Character development does not just entail acquiring knowledge and skill. Even a largely one-dimensional character such as the type used in action/thriller stories grows psychologically through the effects and nuances of the experiences they undergo. It would after all be impossible for them not to, for each of us moves through life in this way as we partake in what our fates dish out and how we respond to what we are served. This is most evident in the evolution of a character’s perspective; and as writers it is in the description and explication of character viewpoint where we are most able to bring this out. We have access to all of the inner workings of at least our main character’s mind (for first person works), and quite possibly for every character’s mind (third person, deep third, head-jumping, etc.). Through this privilege of place we can bring the reader in to observe – or even to be involved with, to participate in – the unfolding of this new world for the character in question. Think back to a time when your own mind clicked over and your eyes blinked once, twice, and the cosmos was transformed: nothing was for you the way it had been only a moment before. Call it an enlightenment, call it a moment of grace, call it a bolt of intuition, a touch of the unexpected, or even a simple transformative random encounter; whatever label you attach the profundity of such is unquestionable. Far more than any external occurrence it is times like these that define the course of our characters and our books.

Momentous events like these are by their nature rare, but they are no less important for that. They can be overused, and there is most definitely a sense in which we are all the products of our early formative years and try as we might – or the universe trying as it might – there are aspects of every person that simply cannot or do not change. For a character to go from a thoughtful and kind person to a malicious and cruel villain in the space of a few sentences would obviously be an outrage (well, short of a botched lobotomy or the like); but for a character to go from operating under one point of view to a freshly shifted one is entirely within the realm of possibility. Whether that is, or becomes, a welcome or unwelcome possibility is for the rest of the narrative to decide – and the potentials there are endless.

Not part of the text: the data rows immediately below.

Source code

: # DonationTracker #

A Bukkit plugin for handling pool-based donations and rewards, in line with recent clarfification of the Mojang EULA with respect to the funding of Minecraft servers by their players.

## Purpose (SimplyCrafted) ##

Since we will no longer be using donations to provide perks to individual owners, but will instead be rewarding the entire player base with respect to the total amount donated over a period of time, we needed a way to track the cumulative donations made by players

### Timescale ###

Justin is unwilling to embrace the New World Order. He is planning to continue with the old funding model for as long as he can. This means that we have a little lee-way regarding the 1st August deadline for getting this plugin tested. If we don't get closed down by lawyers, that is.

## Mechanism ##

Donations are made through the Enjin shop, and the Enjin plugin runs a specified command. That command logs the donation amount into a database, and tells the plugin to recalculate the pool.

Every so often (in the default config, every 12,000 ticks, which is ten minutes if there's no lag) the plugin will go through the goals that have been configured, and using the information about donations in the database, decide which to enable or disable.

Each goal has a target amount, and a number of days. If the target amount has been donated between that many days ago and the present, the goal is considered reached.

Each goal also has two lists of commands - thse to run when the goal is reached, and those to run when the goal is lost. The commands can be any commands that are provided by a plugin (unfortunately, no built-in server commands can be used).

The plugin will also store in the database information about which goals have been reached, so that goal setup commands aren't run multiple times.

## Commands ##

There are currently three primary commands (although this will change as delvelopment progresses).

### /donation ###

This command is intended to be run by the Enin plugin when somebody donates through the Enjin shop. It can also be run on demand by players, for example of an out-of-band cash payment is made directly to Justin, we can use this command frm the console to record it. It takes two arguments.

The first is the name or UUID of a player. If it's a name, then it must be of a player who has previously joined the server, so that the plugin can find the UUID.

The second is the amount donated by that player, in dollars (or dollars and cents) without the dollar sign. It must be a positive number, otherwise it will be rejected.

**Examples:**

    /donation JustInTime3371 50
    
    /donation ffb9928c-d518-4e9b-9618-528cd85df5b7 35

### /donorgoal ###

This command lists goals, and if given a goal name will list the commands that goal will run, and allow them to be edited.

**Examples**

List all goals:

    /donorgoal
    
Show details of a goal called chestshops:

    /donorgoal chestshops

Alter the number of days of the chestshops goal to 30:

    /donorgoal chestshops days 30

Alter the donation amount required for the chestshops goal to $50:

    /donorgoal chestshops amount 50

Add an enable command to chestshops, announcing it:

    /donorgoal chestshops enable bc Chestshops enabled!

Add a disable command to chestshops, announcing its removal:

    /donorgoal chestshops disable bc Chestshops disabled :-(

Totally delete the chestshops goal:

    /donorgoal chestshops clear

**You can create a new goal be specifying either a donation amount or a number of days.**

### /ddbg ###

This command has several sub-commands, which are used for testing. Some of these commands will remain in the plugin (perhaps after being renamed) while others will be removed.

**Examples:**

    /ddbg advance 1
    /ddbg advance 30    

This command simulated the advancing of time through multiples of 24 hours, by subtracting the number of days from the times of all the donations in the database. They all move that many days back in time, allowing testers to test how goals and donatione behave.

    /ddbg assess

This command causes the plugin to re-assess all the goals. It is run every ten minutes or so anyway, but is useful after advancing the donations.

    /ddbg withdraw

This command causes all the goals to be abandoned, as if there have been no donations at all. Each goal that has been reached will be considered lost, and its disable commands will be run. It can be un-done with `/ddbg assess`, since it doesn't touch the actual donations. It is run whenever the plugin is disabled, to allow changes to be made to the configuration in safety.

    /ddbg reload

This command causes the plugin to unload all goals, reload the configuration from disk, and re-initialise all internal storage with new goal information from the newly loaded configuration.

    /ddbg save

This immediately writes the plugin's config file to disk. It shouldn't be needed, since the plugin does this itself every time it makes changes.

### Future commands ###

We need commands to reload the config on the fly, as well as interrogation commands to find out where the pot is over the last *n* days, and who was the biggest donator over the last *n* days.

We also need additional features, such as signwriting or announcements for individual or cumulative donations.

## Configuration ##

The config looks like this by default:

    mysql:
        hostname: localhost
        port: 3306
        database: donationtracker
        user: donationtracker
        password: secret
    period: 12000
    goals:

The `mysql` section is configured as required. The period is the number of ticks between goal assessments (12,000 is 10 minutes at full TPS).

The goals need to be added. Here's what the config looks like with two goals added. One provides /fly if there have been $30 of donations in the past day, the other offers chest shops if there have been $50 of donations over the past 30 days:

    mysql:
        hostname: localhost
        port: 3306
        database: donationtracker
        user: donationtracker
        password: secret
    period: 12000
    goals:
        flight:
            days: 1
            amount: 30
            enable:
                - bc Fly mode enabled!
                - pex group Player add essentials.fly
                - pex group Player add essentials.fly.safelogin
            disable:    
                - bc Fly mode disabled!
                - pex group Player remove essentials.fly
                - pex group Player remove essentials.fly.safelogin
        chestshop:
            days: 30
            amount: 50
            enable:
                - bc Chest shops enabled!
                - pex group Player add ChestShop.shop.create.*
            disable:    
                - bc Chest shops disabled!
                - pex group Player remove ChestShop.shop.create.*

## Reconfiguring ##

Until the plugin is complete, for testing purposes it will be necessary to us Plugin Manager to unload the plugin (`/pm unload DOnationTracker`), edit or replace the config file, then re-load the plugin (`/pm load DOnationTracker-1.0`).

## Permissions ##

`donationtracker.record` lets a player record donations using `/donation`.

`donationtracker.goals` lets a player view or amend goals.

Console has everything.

The judicious use of psychological turning points in our plots and subplots can add depth and beauty to our works. In my own reading of others it is these moments that really stand out for me in my memory of the stories, it is these moments that really separate out the good from the bad, quality from mediocrity, the heartfelt and lasting from the bland and forgettable. The effective employment of this technique is something that I think every writer needs to have in their toolkit, and it all starts from a consideration of just how very much is involved. In realizing that we can then start to consider, from our own pasts and from what we’ve read or seen, how such can be expressed. And then we plan. We experiment and we fail. We get it right; and the world (and our book) turns over a new page.